The NASA Mars Exploration Rover had to complete its mission to Mars in 90 days. As part of that mission, a tool was created to capture all of the data and imagery, for use by future scientists and novices, alike. The initial 90 days came and went, and today—more than 10 years later—that same system has collected and harnessed countless operations, images and data points.
So how is all this data organized and maintained? Is it accessible to all of us, so we can see and feel what it’s like to be on Mars? But of course!
It’s been a tremendous privilege for us to speak with Tom Stein, Computer Systems Manager at NASA’s Planetary Data System Geosciences Node, to find out how NASA leveraged Telerik to modernize its Planetary Data System.
The PDS team selected Telerik to create a robust web-based app for easier accessibility and usage of critical mission data. The Analyst Notebook also enables future scientists to find, understand and use the data—despite being unfamiliar with the original experiments.
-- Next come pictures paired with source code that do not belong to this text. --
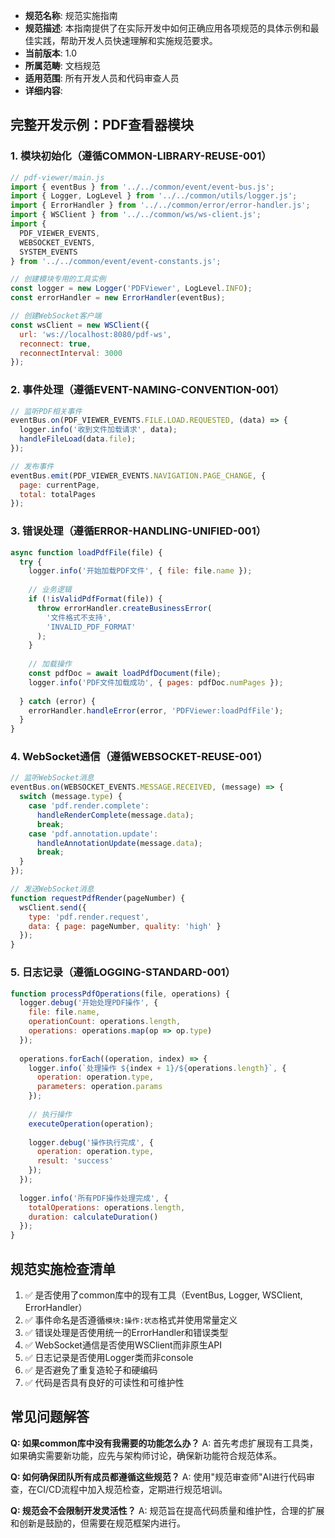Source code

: <!-- IMPLEMENTATION-GUIDE-001.md -->
- **规范名称**: 规范实施指南
- **规范描述**: 本指南提供了在实际开发中如何正确应用各项规范的具体示例和最佳实践，帮助开发人员快速理解和实施规范要求。
- **当前版本**: 1.0
- **所属范畴**: 文档规范
- **适用范围**: 所有开发人员和代码审查人员
- **详细内容**: 

## 完整开发示例：PDF查看器模块

### 1. 模块初始化（遵循COMMON-LIBRARY-REUSE-001）
```javascript
// pdf-viewer/main.js
import { eventBus } from '../../common/event/event-bus.js';
import { Logger, LogLevel } from '../../common/utils/logger.js';
import { ErrorHandler } from '../../common/error/error-handler.js';
import { WSClient } from '../../common/ws/ws-client.js';
import { 
  PDF_VIEWER_EVENTS,
  WEBSOCKET_EVENTS,
  SYSTEM_EVENTS 
} from '../../common/event/event-constants.js';

// 创建模块专用的工具实例
const logger = new Logger('PDFViewer', LogLevel.INFO);
const errorHandler = new ErrorHandler(eventBus);

// 创建WebSocket客户端
const wsClient = new WSClient({
  url: 'ws://localhost:8080/pdf-ws',
  reconnect: true,
  reconnectInterval: 3000
});
```

### 2. 事件处理（遵循EVENT-NAMING-CONVENTION-001）
```javascript
// 监听PDF相关事件
eventBus.on(PDF_VIEWER_EVENTS.FILE.LOAD.REQUESTED, (data) => {
  logger.info('收到文件加载请求', data);
  handleFileLoad(data.file);
});

// 发布事件
eventBus.emit(PDF_VIEWER_EVENTS.NAVIGATION.PAGE_CHANGE, {
  page: currentPage,
  total: totalPages
});
```

### 3. 错误处理（遵循ERROR-HANDLING-UNIFIED-001）
```javascript
async function loadPdfFile(file) {
  try {
    logger.info('开始加载PDF文件', { file: file.name });
    
    // 业务逻辑
    if (!isValidPdfFormat(file)) {
      throw errorHandler.createBusinessError(
        '文件格式不支持',
        'INVALID_PDF_FORMAT'
      );
    }
    
    // 加载操作
    const pdfDoc = await loadPdfDocument(file);
    logger.info('PDF文件加载成功', { pages: pdfDoc.numPages });
    
  } catch (error) {
    errorHandler.handleError(error, 'PDFViewer:loadPdfFile');
  }
}
```

### 4. WebSocket通信（遵循WEBSOCKET-REUSE-001）
```javascript
// 监听WebSocket消息
eventBus.on(WEBSOCKET_EVENTS.MESSAGE.RECEIVED, (message) => {
  switch (message.type) {
    case 'pdf.render.complete':
      handleRenderComplete(message.data);
      break;
    case 'pdf.annotation.update':
      handleAnnotationUpdate(message.data);
      break;
  }
});

// 发送WebSocket消息
function requestPdfRender(pageNumber) {
  wsClient.send({
    type: 'pdf.render.request',
    data: { page: pageNumber, quality: 'high' }
  });
}
```

### 5. 日志记录（遵循LOGGING-STANDARD-001）
```javascript
function processPdfOperations(file, operations) {
  logger.debug('开始处理PDF操作', {
    file: file.name,
    operationCount: operations.length,
    operations: operations.map(op => op.type)
  });
  
  operations.forEach((operation, index) => {
    logger.info(`处理操作 ${index + 1}/${operations.length}`, {
      operation: operation.type,
      parameters: operation.params
    });
    
    // 执行操作
    executeOperation(operation);
    
    logger.debug('操作执行完成', { 
      operation: operation.type,
      result: 'success'
    });
  });
  
  logger.info('所有PDF操作处理完成', {
    totalOperations: operations.length,
    duration: calculateDuration()
  });
}
```

## 规范实施检查清单

1. ✅ 是否使用了common库中的现有工具（EventBus, Logger, WSClient, ErrorHandler）
2. ✅ 事件命名是否遵循`模块:操作:状态`格式并使用常量定义
3. ✅ 错误处理是否使用统一的ErrorHandler和错误类型
4. ✅ WebSocket通信是否使用WSClient而非原生API
5. ✅ 日志记录是否使用Logger类而非console
6. ✅ 是否避免了重复造轮子和硬编码
7. ✅ 代码是否具有良好的可读性和可维护性

## 常见问题解答

**Q: 如果common库中没有我需要的功能怎么办？**
A: 首先考虑扩展现有工具类，如果确实需要新功能，应先与架构师讨论，确保新功能符合规范体系。

**Q: 如何确保团队所有成员都遵循这些规范？**
A: 使用"规范审查师"AI进行代码审查，在CI/CD流程中加入规范检查，定期进行规范培训。

**Q: 规范会不会限制开发灵活性？**
A: 规范旨在提高代码质量和维护性，合理的扩展和创新是鼓励的，但需要在规范框架内进行。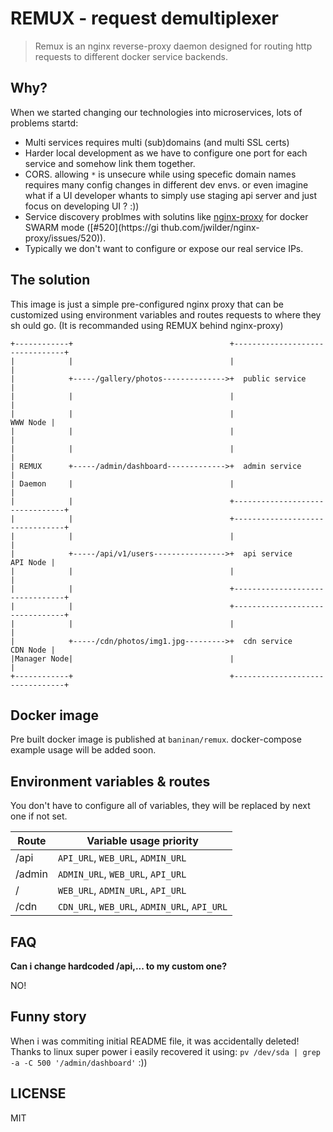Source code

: # REMUX - request demultiplexer
> Remux is an nginx reverse-proxy daemon designed for routing http requests to different docker service backends.

## Why?
When we started changing our technologies into microservices, lots of problems startd:

- Multi services requires multi (sub)domains (and multi SSL certs)
- Harder local development as we have to configure one port for each service and somehow link them together.
- CORS. allowing `*` is unsecure while using specefic domain names requires many config changes in different dev envs.
  or even imagine what if a UI developer whants to simply use staging api server and just focus on developing UI ? :))
- Service discovery problmes with solutins like [nginx-proxy](https://github.com/jwilder/nginx-proxy) for docker SWARM mode ([#520](https://gi
thub.com/jwilder/nginx-proxy/issues/520)).
- Typically we don't want to configure or expose our real service IPs.

## The solution
This image is just a simple pre-configured nginx proxy that can be customized using environment variables and routes requests to where they sh
ould go. (It is recommanded using REMUX behind nginx-proxy)

```
+------------+                                   +--------------------------------+
|            |                                   |                                |
|            +-----/gallery/photos-------------->+  public service                |
|            |                                   |                                |
|            |                                   |                       WWW Node |
|            |                                   |                                |
|            |                                   |                                |
| REMUX      +-----/admin/dashboard------------->+  admin service                 |
| Daemon     |                                   |                                |                       
|            |                                   +--------------------------------+
|            |                                   +--------------------------------+
|            |                                   |                                |
|            +-----/api/v1/users---------------->+  api service          API Node |
|            |                                   |                                |
|            |                                   +--------------------------------+
|            |                                   +--------------------------------+
|            |                                   |                                |
|            +-----/cdn/photos/img1.jpg--------->+  cdn service          CDN Node |
|Manager Node|                                   |                                |
+------------+                                   +--------------------------------+
```

## Docker image
Pre built docker image is published at `baninan/remux`.
docker-compose example usage will be added soon.

## Environment variables & routes
You don't have to configure all of variables, they will be replaced by next one if not set.

Route    |  Variable usage priority
---------|----------------------------------------------
/api     | `API_URL`, `WEB_URL`, `ADMIN_URL`
/admin   | `ADMIN_URL`, `WEB_URL`, `API_URL`
/        | `WEB_URL`, `ADMIN_URL`, `API_URL`
/cdn     | `CDN_URL`, `WEB_URL`, `ADMIN_URL`, `API_URL`

## FAQ
**Can i change hardcoded /api,... to my custom one?**

NO!

## Funny story
When i was commiting initial README file, it was accidentally deleted! Thanks to linux super power i easily recovered it using:
`pv /dev/sda | grep -a -C 500 '/admin/dashboard'` :))

## LICENSE
MIT
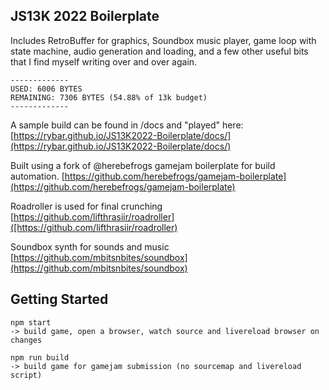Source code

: ## JS13K 2022 Boilerplate

Includes RetroBuffer for graphics, Soundbox music player, game loop with state machine, audio generation and loading, and a few other useful bits that I find myself writing over and over again.

```
-------------
USED: 6006 BYTES
REMAINING: 7306 BYTES (54.88% of 13k budget)
-------------
```

A sample build can be found in /docs
and "played" here:  
[https://rybar.github.io/JS13K2022-Boilerplate/docs/](https://rybar.github.io/JS13K2022-Boilerplate/docs/)


Built using a fork of @herebefrogs gamejam boilerplate for build automation.
[https://github.com/herebefrogs/gamejam-boilerplate](https://github.com/herebefrogs/gamejam-boilerplate)

Roadroller is used for final crunching
[https://github.com/lifthrasiir/roadroller]([https://github.com/lifthrasiir/roadroller)

Soundbox synth for sounds and music
[https://github.com/mbitsnbites/soundbox](https://github.com/mbitsnbites/soundbox)


Getting Started
---------------

```
npm start
-> build game, open a browser, watch source and livereload browser on changes

npm run build
-> build game for gamejam submission (no sourcemap and livereload script)

```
Since deployment, NASA PDS has seen many benefits and expanded upon the initial technology in many ways. Tom spoke about his work during a recent Telerik panel session, in which he pointed out the importance of developing such a tool as an integral part of the data collection process.
Tom even went so far as to quip that he is not a developer by trade, but with Telerik, he can have “magical developer skills."